Re: [RFC PATCH 6/6] utf8.c: avoid char overflow

Beat Bolli <dev+git@xxxxxxxxx> · Mon, 9 Jul 2018 19:56:38 +0200

On 09.07.18 18:33, Junio C Hamano wrote:
> Beat Bolli <dev+git@xxxxxxxxx> writes:
> 
>>>> -static const char utf16_be_bom[] = {0xFE, 0xFF};
>>>> -static const char utf16_le_bom[] = {0xFF, 0xFE};
>>>> -static const char utf32_be_bom[] = {0x00, 0x00, 0xFE, 0xFF};
>>>> -static const char utf32_le_bom[] = {0xFF, 0xFE, 0x00, 0x00};
>>>> +static const unsigned char utf16_be_bom[] = {0xFE, 0xFF};
>>>> +static const unsigned char utf16_le_bom[] = {0xFF, 0xFE};
>>>> +static const unsigned char utf32_be_bom[] = {0x00, 0x00, 0xFE, 0xFF};
>>>> +static const unsigned char utf32_le_bom[] = {0xFF, 0xFE, 0x00, 0x00};
>>>
>>> An alternative approach that might be easier to read (and avoids the
>>> confusion arising from our use of (signed) chars for strings pretty
>>> much
>>> everywhere):
>>>
>>> #define FE ((char)0xfe)
>>> #define FF ((char)0xff)
>>>
>>> ...
>>
>> I have tried this first (without the macros, though), and thought
>> it looked really ugly. That's why I chose this solution.
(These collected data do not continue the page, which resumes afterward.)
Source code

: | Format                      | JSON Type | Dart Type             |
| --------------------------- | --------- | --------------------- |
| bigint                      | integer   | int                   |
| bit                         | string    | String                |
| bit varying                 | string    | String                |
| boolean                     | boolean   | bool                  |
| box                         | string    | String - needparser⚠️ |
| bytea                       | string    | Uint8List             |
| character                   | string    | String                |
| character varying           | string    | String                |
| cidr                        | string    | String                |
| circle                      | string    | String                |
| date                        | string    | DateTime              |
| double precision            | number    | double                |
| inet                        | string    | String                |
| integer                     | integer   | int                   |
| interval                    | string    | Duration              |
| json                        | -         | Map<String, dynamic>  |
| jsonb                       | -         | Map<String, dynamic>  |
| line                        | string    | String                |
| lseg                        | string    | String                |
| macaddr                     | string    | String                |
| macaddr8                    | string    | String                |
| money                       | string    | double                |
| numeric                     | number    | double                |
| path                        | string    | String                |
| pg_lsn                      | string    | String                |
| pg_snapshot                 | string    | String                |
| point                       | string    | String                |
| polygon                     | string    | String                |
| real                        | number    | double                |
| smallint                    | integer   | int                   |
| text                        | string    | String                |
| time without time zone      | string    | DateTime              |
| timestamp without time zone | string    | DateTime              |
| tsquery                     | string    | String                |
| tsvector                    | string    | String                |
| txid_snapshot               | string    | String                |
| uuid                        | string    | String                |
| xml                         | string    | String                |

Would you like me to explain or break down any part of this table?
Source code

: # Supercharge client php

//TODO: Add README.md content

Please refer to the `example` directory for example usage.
The usage
>> is pretty local and close to function has_bom_prefix().
> 
> I found that what you posted was already OK, as has_bom_prefix()
> appears only locally in this file and that is the only thing that
> cares about these foo_bom[] constants.  Casting the elements in
> these arrays to (char) type is also fine and not all that ugly,
> I think, and between the two (but without the macro) I have no
> strong preference.  I wonder if writing them as '\376' and '\377'
> as old timers would helps the compiler, though.
> 

Yes, it does, as I found out in
https://public-inbox.org/git/e3df2644b59b170e26b2a7c0d3978331@xxxxxxxxx/

But I prefer hex; it's closer to the usual definition of the BOM bytes.

Beat